Die beiden Stadtspitäler haben noch ein weiteres Problem. In der neuen Spitalfinanzierung müssen Spitäler Anlagen und Immobilien vollständig aus den erwirtschafteten Erträgen decken. Sie sind also durch die Fallpauschalen – allerdings ungenügend – abgedeckt. «Der Bundesrat setzte», so der ehemalige Triemli-Direktor Erwin Cariget und Gregor Zünd, Vorsitzender der Spitaldirektion des Universitätsspitals in der NZZ, «zu Beginn als Richtwert den Investitionsanteil im DRG-System auf zehn Prozent des Basispreises fest – im Wissen, dass Anpassungen notwendig sein werden». Allerdings sei dieser Wert nie angepasst worden. Damit haben alle Spitäler, die grösseren Investitionsbedarf haben, darunter auch das Triemli, ein gröberes Problem, weil die Erlöse die Anlagekosten nie decken werden. Das Resultat: Sie schreiben Defizite. Erschwerend hinzukommt, dass die Stadtspitäler als Dienst-abteilungen über kein Eigenkapital verfügen. Zudem sind sie im Wettbewerb – zu dem sie durch das neue System gezwungen sind – weniger agil.

 

Unter diesen Umständen ist also folgerichtig, was Stadträtin Claudia Nielsen an einer Medienkonferenz – flankiert von Stadtpräsidentin Corine Mauch und Stadtrat André Odermatt – am Mittwochnachmittag zu den beiden Stadtspitälern bekanntgab.
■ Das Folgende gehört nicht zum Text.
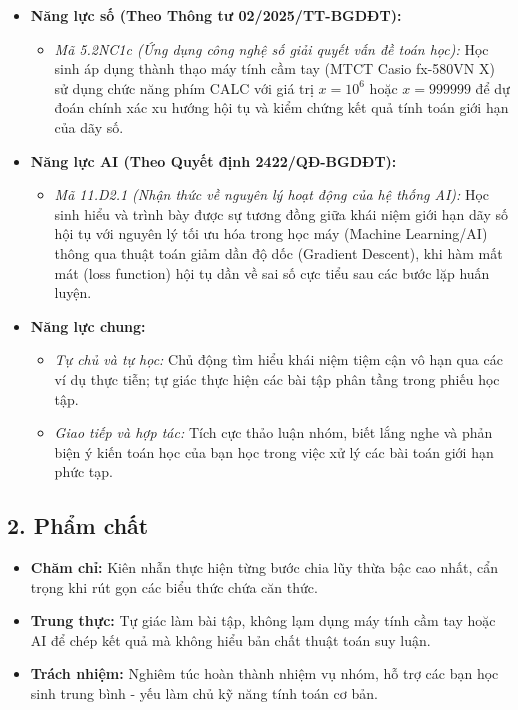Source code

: \documentclass[12pt, a4paper]{article}
\begin{document}
\begin{itemize}[leftmargin=1.2cm]
    \item \textbf{Năng lực số (Theo Thông tư 02/2025/TT-BGDĐT):}
    \begin{itemize}[leftmargin=0.6cm]
        \item \textit{Mã 5.2NC1c (Ứng dụng công nghệ số giải quyết vấn đề toán học):} Học sinh áp dụng thành thạo máy tính cầm tay (MTCT Casio fx-580VN X) sử dụng chức năng phím CALC với giá trị $x = 10^6$ hoặc $x = 999999$ để dự đoán chính xác xu hướng hội tụ và kiểm chứng kết quả tính toán giới hạn của dãy số.
    \end{itemize}

    \item \textbf{Năng lực AI (Theo Quyết định 2422/QĐ-BGDĐT):}
    \begin{itemize}[leftmargin=0.6cm]
        \item \textit{Mã 11.D2.1 (Nhận thức về nguyên lý hoạt động của hệ thống AI):} Học sinh hiểu và trình bày được sự tương đồng giữa khái niệm giới hạn dãy số hội tụ với nguyên lý tối ưu hóa trong học máy (Machine Learning/AI) thông qua thuật toán giảm dần độ dốc (Gradient Descent), khi hàm mất mát (loss function) hội tụ dần về sai số cực tiểu sau các bước lặp huấn luyện.
    \end{itemize}

    \item \textbf{Năng lực chung:}
    \begin{itemize}[leftmargin=0.6cm]
        \item \textit{Tự chủ và tự học:} Chủ động tìm hiểu khái niệm tiệm cận vô hạn qua các ví dụ thực tiễn; tự giác thực hiện các bài tập phân tầng trong phiếu học tập.
        \item \textit{Giao tiếp và hợp tác:} Tích cực thảo luận nhóm, biết lắng nghe và phản biện ý kiến toán học của bạn học trong việc xử lý các bài toán giới hạn phức tạp.
    \end{itemize}
\end{itemize}

\subsection*{2. Phẩm chất}

\begin{itemize}[leftmargin=1.2cm]
    \item \textbf{Chăm chỉ:} Kiên nhẫn thực hiện từng bước chia lũy thừa bậc cao nhất, cẩn trọng khi rút gọn các biểu thức chứa căn thức.
    \item \textbf{Trung thực:} Tự giác làm bài tập, không lạm dụng máy tính cầm tay hoặc AI để chép kết quả mà không hiểu bản chất thuật toán suy luận.
    \item \textbf{Trách nhiệm:} Nghiêm túc hoàn thành nhiệm vụ nhóm, hỗ trợ các bạn học sinh trung bình - yếu làm chủ kỹ năng tính toán cơ bản.
\end{itemize}
\end{document}
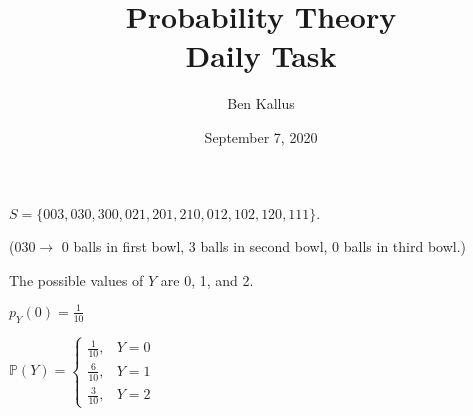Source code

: \documentclass[12pt]{article}
\title{Probability Theory \\ Daily Task}
\author{Ben Kallus}
\date{September 7, 2020}
\begin{document}
\maketitle

    $S = \{003, 030, 300,
           021, 201, 210,
           012, 102, 120,
           111\}$.
           
    ($030 \to$ 0 balls in first bowl, 3 balls in second bowl, 0 balls in third bowl.)

\medskip
{}
    The possible values of $Y$ are 0, 1, and 2.

\medskip
{}
    $p_Y(0) = \frac{1}{10}$

\medskip
{}
    $\mathbb P(Y) = \begin{cases}
        \frac{1}{10}, & Y = 0 \\
        \frac{6}{10}, & Y = 1 \\
        \frac{3}{10}, & Y = 2
    \end{cases}$
\end{document}
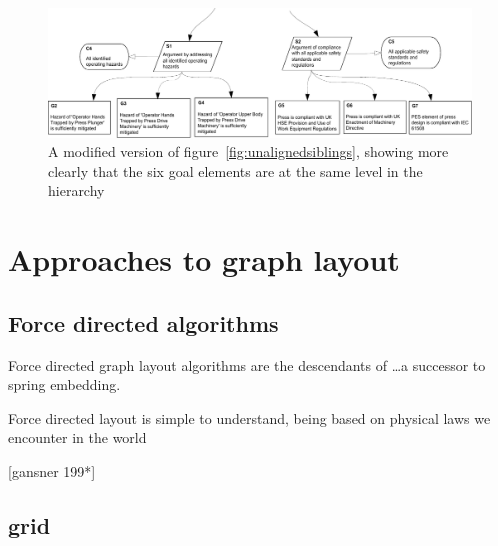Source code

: \begin{figure}
    \includegraphics[width=\textwidth]{graphics/aligned_siblings.pdf}
    \caption{A modified version of figure~\ref{fig:unalignedsiblings},
            showing more clearly that the six goal elements are at the same level in the hierarchy}
    \label{fig:alignedsiblings}
\end{figure}










\section{Approaches to graph layout}

\subsection{Force directed algorithms}

Force directed graph layout algorithms are the descendants of  \citet{tutte} \ldots a successor to \citet{tutte} spring embedding.

Force directed layout is simple to understand, being based on physical laws we encounter in the world 


[gansner 199*]

\subsection{grid}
Der Stadtrat setzt auf eine Reihe von Sofortmassnahmen, die auf eine Verdichtung und einen Verzicht auf einen bereits geplanten Ausbau setzen, mit denen die Kosten gesenkt werden sollen. Ausserdem sollen die Stadtspitäler in eine gemeinsame öffentlich-rechtliche Anstalt überführt werden. Sie bleiben damit im Besitz der öffentlichen Hand, sollen aber damit mehr unternehmerischen Spielraum erhalten.

 

Die Arznei – um halt bei diesen medizinischen Allegorien zu bleiben – hilft jetzt, die akuten Schmerzen zu lindern. Sie heilt aber den Patienten nicht. Dazu wären Massnahmen nötig, die nicht in der Hand des Stadtrats sind. Das mindeste wäre eine Abgeltung der Investitionskosten und eine kantonale Spitalplanung, die den Pseudowettbewerb, der bloss die Kosten anheizt, eindämmt. Noch besser wäre eine grundsätzliche Überarbeitung des heutigen Systems auf der Stufe des Krankenversicherungsgesetzes. Das würde aber die Einsicht bedingen, dass die Schlagworte «mehr Markt» und «mehr Wettbewerb» halt nicht automatisch immer funktionieren. Mindestens nicht immer für alle.

 

Persönlich war ich immer skeptisch gegenüber Auslagerungen – auch wenn der Besitz in öffentlicher Hand verbleibt. Wichtig ist mir in erster Linie, dass die Gemeinwohl-orientierung der Stadtspitäler und die Wahrung der demokratischen Kontrolle gewahrt bleiben. Das ist grundsätzlich auch in einer öffentlich-rechtlichen Anstalt möglich. Wichtig ist aber dabei, dass man diese Anstalt nicht vollständig entpolitisiert, auch wenn das verlockend tönt. Es nützt nichts, wenn etwas im Besitz der öffentlichen Hand ist, sich aber – auch im negativen Sinn – wie ein privates Unternehmen gebärdet (Swisscom lässt grüssen). Die Eigentümerschaft darf also nicht lediglich auf dem Papier bestehen, sie muss auch realen Einfluss nehmen können. Dass dies auch in Zukunft so ist, liegt auch in den Händen des Gemeinderats. Zu dieser Arbeit muss er aber bereit sein.

 

Rund um die finanzielle Situation der Stadtspitäler gab es einiges Wahlkampfgetöse. Dass ‹Top Five› diesen Ball dankbar aufgenommen hat, ist aus ihrer Sicht leicht erklärbar. Mit der Rückweisung der Spitalstrategie haben sich allerdings AL, Grüne und SP – diese Klammerbemerkung kann ich mir nicht verkneifen – auch zu deren unfreiwilligen Wahlkampfhelfern gemacht . Wichtig scheint mir hier zuletzt noch dies: Bei aller politischen Auseinandersetzung rund um Spitalfinanzierung oder Rechtsform – die gesundheitliche Versorgung der Bevölkerung ist davon nicht betroffen. Das Personal aus Waid und Triemli leistet eine sehr gute Arbeit und wird dies auch weiterhin tun – in welcher (Rechts-)Form auch immer die Spitäler in Zukunft aufgestellt sind.